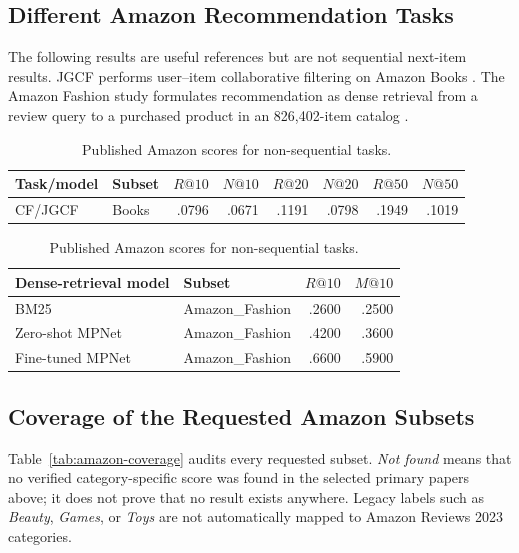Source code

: \subsection{Different Amazon Recommendation Tasks}

The following results are useful references but are not sequential next-item
results. JGCF performs user--item collaborative filtering on Amazon Books
\cite{JGCF}. The Amazon Fashion study formulates recommendation as dense
retrieval from a review query to a purchased product in an 826,402-item
catalog \cite{FASHIONRETRIEVAL}.

\begin{table}[H]
\centering
\caption{Published Amazon scores for non-sequential tasks.}
\label{tab:amazon-other-tasks}
\footnotesize
\begin{tabular}{@{}llrrrrrr@{}}
\toprule
Task/model & Subset & $R@10$ & $N@10$ & $R@20$ & $N@20$ & $R@50$ & $N@50$ \\
\midrule
CF/JGCF & Books & .0796 & .0671 & .1191 & .0798 & .1949 & .1019 \\
\bottomrule
\end{tabular}

\vspace{0.8em}
\begin{tabular}{@{}llrr@{}}
\toprule
Dense-retrieval model & Subset & $R@10$ & $M@10$ \\
\midrule
BM25 & Amazon\_Fashion & .2600 & .2500 \\
Zero-shot MPNet & Amazon\_Fashion & .4200 & .3600 \\
Fine-tuned MPNet & Amazon\_Fashion & .6600 & .5900 \\
\bottomrule
\end{tabular}
\end{table}

\subsection{Coverage of the Requested Amazon Subsets}

Table~\ref{tab:amazon-coverage} audits every requested subset. \emph{Not found}
means that no verified category-specific score was found in the selected
primary papers above; it does not prove that no result exists anywhere. Legacy
labels such as \emph{Beauty}, \emph{Games}, or \emph{Toys} are not
automatically mapped to Amazon Reviews 2023 categories.

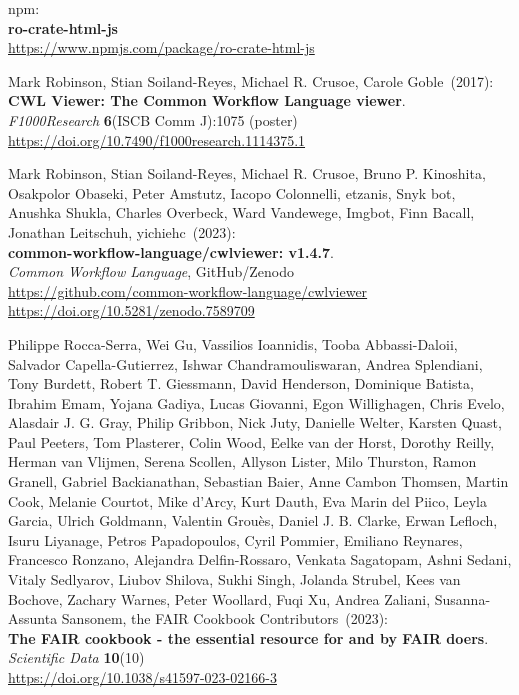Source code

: \begin{thebibliography}{9}
npm:\\
\textbf{ro-crate-html-js}\\
\url{https://www.npmjs.com/package/ro-crate-html-js}

Mark Robinson, Stian Soiland-Reyes, Michael R. Crusoe, Carole Goble~(2017): \\
\textbf{CWL Viewer: The Common Workflow Language viewer}.\\
\emph{F1000Research} \textbf{6}(ISCB Comm J):1075 (poster)\\
\url{https://doi.org/10.7490/f1000research.1114375.1} 

Mark Robinson, Stian Soiland-Reyes, Michael R. Crusoe, Bruno P. Kinoshita, Osakpolor Obaseki, Peter Amstutz, Iacopo Colonnelli, etzanis, Snyk bot, Anushka Shukla, Charles Overbeck, Ward Vandewege, Imgbot, Finn Bacall, Jonathan Leitschuh, yichiehc~(2023): \\
\textbf{common-workflow-language/cwlviewer: v1.4.7}.\\
\emph{Common Workflow Language}, GitHub/Zenodo\\
\url{https://github.com/common-workflow-language/cwlviewer}\\
\url{https://doi.org/10.5281/zenodo.7589709}

Philippe Rocca-Serra, Wei Gu, Vassilios Ioannidis, Tooba Abbassi-Daloii,
Salvador Capella-Gutierrez, Ishwar Chandramouliswaran, Andrea
Splendiani, Tony Burdett, Robert T. Giessmann, David Henderson,
Dominique Batista, Ibrahim Emam, Yojana Gadiya, Lucas Giovanni, Egon
Willighagen, Chris Evelo, Alasdair J. G. Gray, Philip Gribbon, Nick
Juty, Danielle Welter, Karsten Quast, Paul Peeters, Tom Plasterer, Colin
Wood, Eelke van der Horst, Dorothy Reilly, Herman van Vlijmen, Serena
Scollen, Allyson Lister, Milo Thurston, Ramon Granell, Gabriel
Backianathan, Sebastian Baier, Anne Cambon Thomsen, Martin Cook, Melanie
Courtot, Mike d'Arcy, Kurt Dauth, Eva Marin del Piico, Leyla Garcia,
Ulrich Goldmann, Valentin Grouès, Daniel J. B. Clarke, Erwan Lefloch,
Isuru Liyanage, Petros Papadopoulos, Cyril Pommier, Emiliano Reynares,
Francesco Ronzano, Alejandra Delfin-Rossaro, Venkata Sagatopam, Ashni
Sedani, Vitaly Sedlyarov, Liubov Shilova, Sukhi Singh, Jolanda Strubel,
Kees van Bochove, Zachary Warnes, Peter Woollard, Fuqi Xu, Andrea
Zaliani, Susanna-Assunta Sansonem, the FAIR Cookbook Contributors~(2023): \\
\textbf{The {FAIR} cookbook - the essential resource for and by {FAIR} doers}.\\
\emph{Scientific Data} \textbf{10}(10)\\
\url{https://doi.org/10.1038/s41597-023-02166-3}


\end{thebibliography}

--------------------------------------------------

Work task:
Your copy should match the records word for word, with the pictures removed.

Answer space:
Source code

: \subsection{Different Amazon Recommendation Tasks}

The following results are useful references but are not sequential next-item
results. JGCF performs user--item collaborative filtering on Amazon Books
\cite{JGCF}. The Amazon Fashion study formulates recommendation as dense
retrieval from a review query to a purchased product in an 826,402-item
catalog \cite{FASHIONRETRIEVAL}.

\begin{table}[H]
\centering
\caption{Published Amazon scores for non-sequential tasks.}
\label{tab:amazon-other-tasks}
\footnotesize
\begin{tabular}{@{}llrrrrrr@{}}
\toprule
Task/model & Subset & $R@10$ & $N@10$ & $R@20$ & $N@20$ & $R@50$ & $N@50$ \\
\midrule
CF/JGCF & Books & .0796 & .0671 & .1191 & .0798 & .1949 & .1019 \\
\bottomrule
\end{tabular}

\vspace{0.8em}
\begin{tabular}{@{}llrr@{}}
\toprule
Dense-retrieval model & Subset & $R@10$ & $M@10$ \\
\midrule
BM25 & Amazon\_Fashion & .2600 & .2500 \\
Zero-shot MPNet & Amazon\_Fashion & .4200 & .3600 \\
Fine-tuned MPNet & Amazon\_Fashion & .6600 & .5900 \\
\bottomrule
\end{tabular}
\end{table}

\subsection{Coverage of the Requested Amazon Subsets}

Table~\ref{tab:amazon-coverage} audits every requested subset. \emph{Not found}
means that no verified category-specific score was found in the selected
primary papers above; it does not prove that no result exists anywhere. Legacy
labels such as \emph{Beauty}, \emph{Games}, or \emph{Toys} are not
automatically mapped to Amazon Reviews 2023 categories.

Source code

: \begin{thebibliography}{9}
npm:\\
\textbf{ro-crate-html-js}\\
\url{https://www.npmjs.com/package/ro-crate-html-js}

Mark Robinson, Stian Soiland-Reyes, Michael R. Crusoe, Carole Goble~(2017): \\
\textbf{CWL Viewer: The Common Workflow Language viewer}.\\
\emph{F1000Research} \textbf{6}(ISCB Comm J):1075 (poster)\\
\url{https://doi.org/10.7490/f1000research.1114375.1} 

Mark Robinson, Stian Soiland-Reyes, Michael R. Crusoe, Bruno P. Kinoshita, Osakpolor Obaseki, Peter Amstutz, Iacopo Colonnelli, etzanis, Snyk bot, Anushka Shukla, Charles Overbeck, Ward Vandewege, Imgbot, Finn Bacall, Jonathan Leitschuh, yichiehc~(2023): \\
\textbf{common-workflow-language/cwlviewer: v1.4.7}.\\
\emph{Common Workflow Language}, GitHub/Zenodo\\
\url{https://github.com/common-workflow-language/cwlviewer}\\
\url{https://doi.org/10.5281/zenodo.7589709}

Philippe Rocca-Serra, Wei Gu, Vassilios Ioannidis, Tooba Abbassi-Daloii,
Salvador Capella-Gutierrez, Ishwar Chandramouliswaran, Andrea
Splendiani, Tony Burdett, Robert T. Giessmann, David Henderson,
Dominique Batista, Ibrahim Emam, Yojana Gadiya, Lucas Giovanni, Egon
Willighagen, Chris Evelo, Alasdair J. G. Gray, Philip Gribbon, Nick
Juty, Danielle Welter, Karsten Quast, Paul Peeters, Tom Plasterer, Colin
Wood, Eelke van der Horst, Dorothy Reilly, Herman van Vlijmen, Serena
Scollen, Allyson Lister, Milo Thurston, Ramon Granell, Gabriel
Backianathan, Sebastian Baier, Anne Cambon Thomsen, Martin Cook, Melanie
Courtot, Mike d'Arcy, Kurt Dauth, Eva Marin del Piico, Leyla Garcia,
Ulrich Goldmann, Valentin Grouès, Daniel J. B. Clarke, Erwan Lefloch,
Isuru Liyanage, Petros Papadopoulos, Cyril Pommier, Emiliano Reynares,
Francesco Ronzano, Alejandra Delfin-Rossaro, Venkata Sagatopam, Ashni
Sedani, Vitaly Sedlyarov, Liubov Shilova, Sukhi Singh, Jolanda Strubel,
Kees van Bochove, Zachary Warnes, Peter Woollard, Fuqi Xu, Andrea
Zaliani, Susanna-Assunta Sansonem, the FAIR Cookbook Contributors~(2023): \\
\textbf{The {FAIR} cookbook - the essential resource for and by {FAIR} doers}.\\
\emph{Scientific Data} \textbf{10}(10)\\
\url{https://doi.org/10.1038/s41597-023-02166-3}


\end{thebibliography}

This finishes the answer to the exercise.